The system may also include a data input coupled to instrumentation of the vehicle.
The system may also include a data input coupled to digital instrumentation of the vehicle and configured to provide instrumentation data to the processor, and wherein the processor is configured to synchronize the instrumentation data with the video data from the first video input, the video data from the second video input and the audio data.
The system may also include a removable memory card coupled to the processor and the memory.
The system may also include a motion input coupled to an accelerometer.
The system may also include an accelerometer coupled to the processor and wherein the processor is configured to synchronize the motion data from the accelerometer with the video data from the first video input, the video data from the second video input and the audio data.
The system may also include a position input coupled to a Global Positioning System (GPS) device.
The processor is configured to determine the position of the vehicle, and wherein the processor is configured to synchronize the position data with the video data from the first video input, the video data from the second video input and the audio data.
The vehicle may be selected from the group consisting of a plane, a glider, a boat, a car, a truck, a snowmobile, an air balloon, a helicopter, and a parachute.
According to another aspect of the invention, a system is provided for recording activity in a vehicle that includes a mobile recording instrument to record activity in the vehicle; a memory card insertable into the mobile recording instrument to transfer data from the mobile recording instrument; and a web service configured to receive data from the memory card and generate a user interface for displaying the recorded activity.
The recorder may include a processor, memory coupled to the processor, a first video input coupled to a first camera, a second video input coupled to a second camera, and an audio input coupled to a speaker.
The processor may be configured to synchronize the video data from the first camera, the video data from the second camera and the audio data from the speaker.
The web service or the processor may be configured to synchronize the video data from the first camera, the video data from the second camera and the audio data from the speaker.
The system may also include an accelerometer coupled to the processor.
The processor may be configured to determine position information of the vehicle.
According to a further aspect of the invention, a method is provided that includes receiving video data from a first video source and a second video source; receiving audio data; receiving motion data from an accelerometer; receiving position data from a GPS device; and synchronizing the video data, audio data, motion data and position data to emulate a flight.
The method may also include generating a user interface for displaying the emulated flight and displaying the emulated flight in the user interface.
The method may also include receiving annotation data, processing the annotation data and displaying the emulated flight with the annotation data.
The method may also include transmitting at least some of the data received to an external controller during the flight.

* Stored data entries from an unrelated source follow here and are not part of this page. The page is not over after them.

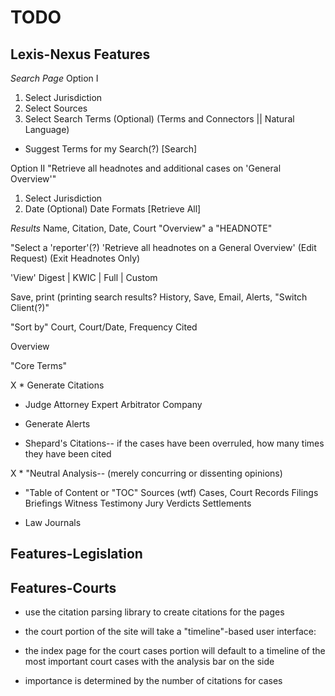 TODO
==

Lexis-Nexus Features
--

*Search Page*
Option I
1) Select Jurisdiction
2) Select Sources
3) Select Search Terms (Optional)
(Terms and Connectors || Natural Language)
* Suggest Terms for my Search(?)
[Search]

Option II
"Retrieve all headnotes and additional cases on 'General Overview'"
1) Select Jurisdiction
2) Date (Optional) 
Date Formats
[Retrieve All]

*Results*
Name, Citation, Date, Court
"Overview"
a "HEADNOTE"

"Select a 'reporter'(?)
'Retrieve  all headnotes on a General Overview' (Edit Request) (Exit Headnotes Only)

'View'
Digest | KWIC | Full | Custom

Save, print (printing search results?
History, Save, Email, Alerts, "Switch Client(?)" 

"Sort by"
Court, Court/Date, Frequency Cited

Overview

"Core Terms"

X * Generate Citations

* Judge Attorney Expert Arbitrator Company

* Generate Alerts

* Shepard's Citations-- if the cases have been overruled, how many times they have been cited

X * "Neutral Analysis-- (merely concurring or dissenting opinions)

* "Table of Content or "TOC" Sources (wtf)
Cases, Court Records Filings Briefings Witness Testimony Jury Verdicts Settlements

* Law Journals

Features-Legislation
--

Features-Courts
--

* use the citation parsing library to create citations for the pages

* the court portion of the site will take a "timeline"-based user interface:
* the index page for the court cases portion will default to a timeline of the most important court cases with the analysis bar on the side
* importance is determined by the number of citations for cases
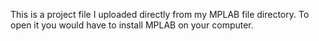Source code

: This is a project file I uploaded directly from my MPLAB file directory. 
To open it you would have to install MPLAB on your computer.
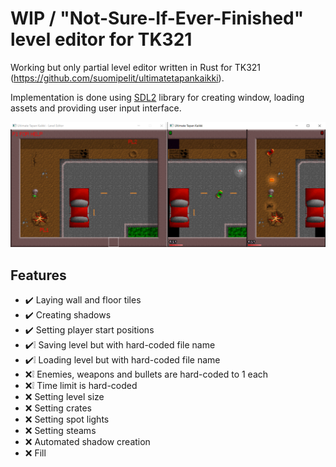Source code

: # WIP / "Not-Sure-If-Ever-Finished" level editor for TK321

Working but only partial level editor written in Rust for TK321 (https://github.com/suomipelit/ultimatetapankaikki).

Implementation is done using [SDL2](https://www.libsdl.org/) library for creating window, loading assets and providing user input interface.

![Cover image](./media/cover.png)

## Features

- :heavy_check_mark: Laying wall and floor tiles
- :heavy_check_mark: Creating shadows
- :heavy_check_mark: Setting player start positions
- :heavy_check_mark::grey_exclamation: Saving level but with hard-coded file name
- :heavy_check_mark::grey_exclamation: Loading level but with hard-coded file name
- :x::grey_exclamation: Enemies, weapons and bullets are hard-coded to 1 each
- :x::grey_exclamation: Time limit is hard-coded
- :x: Setting level size
- :x: Setting crates
- :x: Setting spot lights
- :x: Setting steams
- :x: Automated shadow creation
- :x: Fill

BRIEF DESCRIPTION OF THE DRAWINGS

The accompanying drawings, which are incorporated in and constitute a part of this specification, exemplify the embodiments of the present invention and, together with the description, serve to explain and illustrate principles of the invention. The drawings are intended to illustrate major features of the exemplary embodiments in a diagrammatic manner. The drawings are not intended to depict every feature of actual embodiments nor relative dimensions of the depicted elements, and are not drawn to scale.

FIG. 1 is a system diagram according to one embodiment of the invention.

FIG. 2 is a functional system diagram of the system of FIG. 1 according to one embodiment of the invention.

FIG. 3 is a schematic drawing of the input signals to the recording instrument according to one embodiment of the invention.

FIG. 4 is a block diagram of data flow between the recording instrument and a monitoring and control center according to one embodiment of the invention.

FIG. 5 is a flow diagram of a process for recording a flight according to one embodiment of the invention.

FIG. 6 is a flow diagram of a process for emulating a flight according to one embodiment of the invention.

FIG. 7 is a detailed flow diagram of a process for annotating flight data according to one embodiment of the invention.

FIG. 8 is a detailed flow diagram of a process for transferring and synchronizing flight data according to one embodiment of the invention.

FIG. 9 is a detailed flow diagram of a process for analyzing a flight and generating a flight plan according to one embodiment of the invention.

FIG. 10 is a detailed flow diagram of a process for cleaning propeller noise from video according to one embodiment of the invention.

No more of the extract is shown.